Covid-19: The New Social, Economic, and Legal Landscape
Updated: Sep 19
The novel coronavirus pandemic has caused turmoil and change to virtually every country in the world in an extremely short period of time
The coronavirus pandemic has impacted Guam, the U.S. and the world to an extent never before seen in our generation. According to news reports, the first possible appearance of the virus in Asia has been traced back to as early as November 2019 in Hubei province, China. Since then, the virus has infected over 4 million people worldwide in a span of less than 6 months. According to the Johns Hopkins University in Baltimore, Maryland, there were approximately 4,020,878 cases in the world with 279,007 reported deaths, as of May 9, 2020. In the U.S. alone, there were 1.3 million cases, with 78,746 deaths as of that date. Guam had relatively low numbers with 151 cases, and 5 deaths. The worldwide numbers continue to increase by the day, if not by the hour, and will continue to do so until, presumably, an effective vaccine is developed.
"The coronavirus pandemic has impacted Guam, the U.S. and the world to an extent never before seen in our generation."
The virus has not only impacted the health, lives, and well-being of millions of people, it has adversely impacted the economies of virtually every country in the world. Devastating effects have been felt in a relatively short period of time. For example, the unemployment rate in the U.S. reached 14.7% as of May 9, 2020 - the highest unemployment rate in the country since the Great Depression of the 1930s. Millions of employees in the U.S. private sector have already been laid off or furloughed. Many businesses have closed their doors or reduced their business hours in response to government shutdown orders, some closing down permanently.
To contain the spread of the virus, the governments of many states and territories, including Guam, have issued strict stay-at-home orders which have limited travel, imposed social distancing, and mandated the closure of many government agencies and services, courts, and private businesses. Guam has even imposed a controversial and sweeping mandatory travel quarantine, as of March 31, 2020, that requires all travelers – including returning Guam residents – to forcibly quarantine for a period of 14-days at a government-designated quarantine site, unless they present proof of having tested negative for Covid-19 within the 72 hours (three days) prior to arrival – something which remains difficult if not impossible for many returning residents to produce particularly when Covid-19 testing, let alone rapid testing, is still largely inaccessible to those without symptoms in many areas.
One solution to this problem is for Guam to offer on-site Covid-19 testing at the airport. These types of tests are now being offered in other places, such as Austria, where arriving passengers can be tested at the airport and get results in two to three hours. If the results are negative, the cleared travelers do not have to forcibly quarantine, thus saving them and the government of Guam potentially thousands of dollars in quarantine costs during the 14-day period.

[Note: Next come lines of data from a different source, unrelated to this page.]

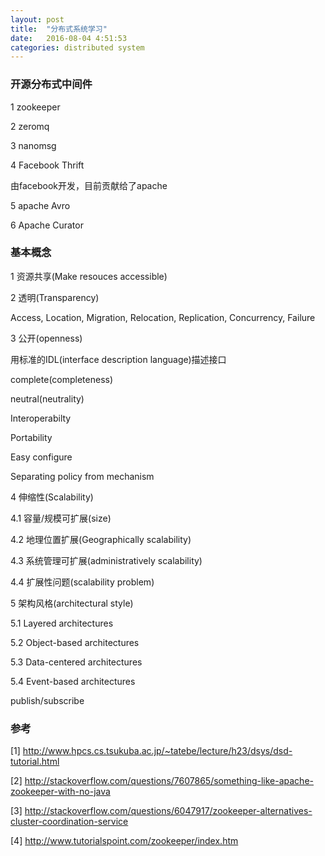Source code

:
 ```yaml
---
layout: post
title:  "分布式系统学习"
date:   2016-08-04 4:51:53
categories: distributed system
---
```


### 开源分布式中间件
1 zookeeper

2 zeromq

3 nanomsg

4 Facebook Thrift

  由facebook开发，目前贡献给了apache

5 apache Avro

6 Apache Curator

### 基本概念
1 资源共享(Make resouces accessible)

2 透明(Transparency)

Access, Location, Migration, Relocation, Replication, Concurrency, Failure

3 公开(openness)

用标准的IDL(interface description language)描述接口

complete(completeness)

neutral(neutrality)

Interoperabilty

Portability

Easy configure

Separating policy from mechanism

4 伸缩性(Scalability)

4.1 容量/规模可扩展(size)

4.2 地理位置扩展(Geographically scalability)

4.3 系统管理可扩展(administratively scalability)

4.4 扩展性问题(scalability problem)

5 架构风格(architectural style)

5.1 Layered architectures

5.2 Object-based architectures

5.3 Data-centered architectures

5.4 Event-based architectures

publish/subscribe





### 参考

[1] <http://www.hpcs.cs.tsukuba.ac.jp/~tatebe/lecture/h23/dsys/dsd-tutorial.html>

[2] <http://stackoverflow.com/questions/7607865/something-like-apache-zookeeper-with-no-java>

[3] <http://stackoverflow.com/questions/6047917/zookeeper-alternatives-cluster-coordination-service>

[4] <http://www.tutorialspoint.com/zookeeper/index.htm>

This approach would also make it easier for more and more residents, tourists, and other visitors to travel to Guam safely, and would help Guam's economy recover more quickly from the devastation it has experienced over the past several weeks.
The quarantine restrictions and stay-at-home orders in force in Guam and other states and territories will continue to spark controversy and be challenged over time, but will nonetheless likely remain in place to some extent throughout the coming weeks, and possibly into the summer months and beyond.
"With the advent of these new and unique laws relating to the Covid-19 impact, courts will be asked to hear more and more lawsuits seeking to resolve disputes and other matters arising from the pandemic."
In response to the pandemic, a number of sweeping federal laws have been passed by the U.S. government. Laws such as The Coronavirus Aid, Relief, and Economic Security (CARES) Act have been enacted to provide trillions of dollars in financial assistance and relief to individuals, businesses, health care institutions, and local governments, as well as to provide employment leave and other protections for workers. Undoubtedly, more laws will be passed in the near future to address the harm that the virus has caused and will continue to cause for at least the next year or two, as most experts predict. With the advent of these new and unique laws relating to the Covid-19 impact, courts will be asked to hear more and more lawsuits seeking to resolve disputes and other matters arising from the pandemic. Guam and other jurisdictions have already seen court challenges to travel restrictions, quarantines, and road closures.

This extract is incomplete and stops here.